Buyers of Stock of FCC Licensee are not Relieved from Fines for FCC Violations of Former Owners

The FCC last week issued a decision that should make Buyers think twice in determining how sales of broadcast stations are concluded - especially in the days of $325,000 potential fines for indecency violations.  In the case decided last week, the Commission concluded that the licensee of a broadcast station was liable for fines for violations of the public inspection file rules - even though the violations occurred prior to a "long-form" FCC Form 315 application for transfer of control of the station.  In other words, the shareholder who owned the company and been responsible for the violations had, after the violations, sold the stock to new innocent parties who, under the decision, have to bear the costs of the violations.  The Commission did concede that, had the station been sold to a new company via an FCC Form 314 assignment of license, then the fine would not have been borne by the station buyers.

Thus, to fully protect themselves from any prior FCC violations, a sale would have to be conducted through assigning the FCC licenses to a new corporation, rather than by buying the stock of the current licensee.  However, there are often many business reasons that a sale is more advantageous as a transfer of the stock of the company, rather than through a sale of the assets to a new company.  For instance, Sellers of stock in C Corporations often have tax incentives for the sale of stock (e.g. to avoid depreciation recapture).  Thus Sellers often push for the sale of stock rather than the assignment of the license to a new company.  Buyers also have reasons for wanting a stock sale.  For instance, the old company may have certain contractual rights - to tower site leases on advantageous terms, to program contracts or to lines of credit - that are not assignable to a new company, and which buyers may find economically beneficial.  These and other business planning reasons may dictate that the sale be a stock sale, not an asset sale.  But buyers should beware and carefully do careful due diligence to insure that no hidden FCC liability may await when they purchase the stock of a company holding a broadcast station license. 

 

Comment Date Set for FCC Diversity Proceeding - Including Proposals on Expanding the FM Band and the Expanded AM Band

UPDATE  5-29-2008-  Please note, the Commission has revised the dates for submitting comments in this rule making proceeding.  Comments in the proceeding are now due on or before June 30, 2008, and Reply Comments are due on or before July 14, 2008.  This means that interested parties have a couple of weeks less than initially thought to prepare and file comments in this proceeding, so start drafting now.  A copy of the Federal Register correction notice can be found here

The FCC has published its Further Notice of Proposed Rulemaking on its efforts to encourage diversity in the broadcast media in the Federal Register, thus setting the dates for public comments.  The FCC is seeking comment on a number of ideas – some to restrict the definition of the Designated Entities that are eligible to take advantage of the rules promote diversity to minority groups and perhaps women, others to expand the universe of media outlets available to potential broadcast owners – including proposals to expand the FM band onto TV channels 5 and 6, and proposals to allow certain AM stations, which were to be returned to the FCC after their owners received construction permits for expanded band stations, to retain those stations or transfer them to Designated Entities.  There are numerous other issues to be considered that we summarized in detail here.  Check out the details, and file your comments, which are due on June 30. 
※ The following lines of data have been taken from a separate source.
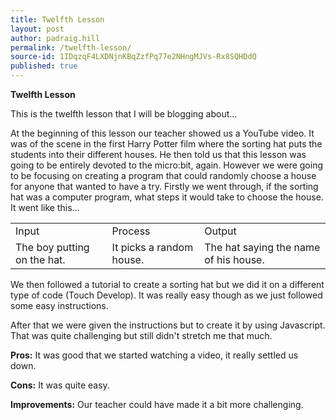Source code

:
 ```yaml
---
title: Twelfth Lesson
layout: post
author: padraig.hill
permalink: /twelfth-lesson/
source-id: 1IDqzqF4LXDNjnKBqZzfPq77e2NHngMJVs-Rx8SQHDdQ
published: true
---
```

**Twelfth Lesson**

This is the twelfth lesson that I will be blogging about…

At the beginning of this lesson our teacher showed us a YouTube video. It was of the scene in the first Harry Potter film where the sorting hat puts the students into their different houses. He then told us that this lesson was going to be entirely devoted to the micro:bit, again. However we were going to be focusing on creating a program that could randomly choose a house for anyone that wanted to have a try. Firstly we went through, if the sorting hat was a computer program, what steps it would take to choose the house. It went like this…

<table>
  <tr>
    <td>Input</td>
    <td>Process</td>
    <td>Output</td>
  </tr>
  <tr>
    <td>The boy putting on the hat.</td>
    <td>It picks a random house.</td>
    <td>The hat saying the name of his house.</td>
  </tr>
</table>


We then followed a tutorial to create a sorting hat but we did it on a different type of code (Touch Develop). It was really easy though as we just followed some easy instructions.

After that we were given the instructions but to create it by using Javascript. That was quite challenging but still didn't stretch me that much.

**Pros:** It was good that we started watching a video, it really settled us down.

**Cons:** It was quite easy.

**Improvements:** Our teacher could have made it a bit more challenging.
The Federal Register publication also sets the effective date for the Diversity rules that the FCC did adopt.  These rules will become effective on July 15.  We summarized the new rules here.  While many of these new rules are relatively uncontroversial, allowing certain limited exceptions to the multiple ownership rules for companies that help minority ownership, some have imposed new obligations that, in some cases, are not easily defined.  For instance, while no one would argue with the proposition that parties who discriminate based on race or gender should be penalized, the FCC adopted some rules that may need further clarification.  For instance, the FCC adopted new rules to require certifications that there has been no discrimination in all FCC applications seeking approval for the sale of a station (FCC Forms 314 and 315).  The FCC also adopted rules prohibiting dictates by advertisers that their advertising not run on urban or Spanish formatted stations ('no urban, no Spanish" dictates).  Yet, on neither of these rules did the FCC provide any specificity as to what they were prohibiting, or what the Commission would look at in enforcing these rules.  Watch for potential requests for reconsideration or clarification of these and perhaps other rules - which are due on June 15.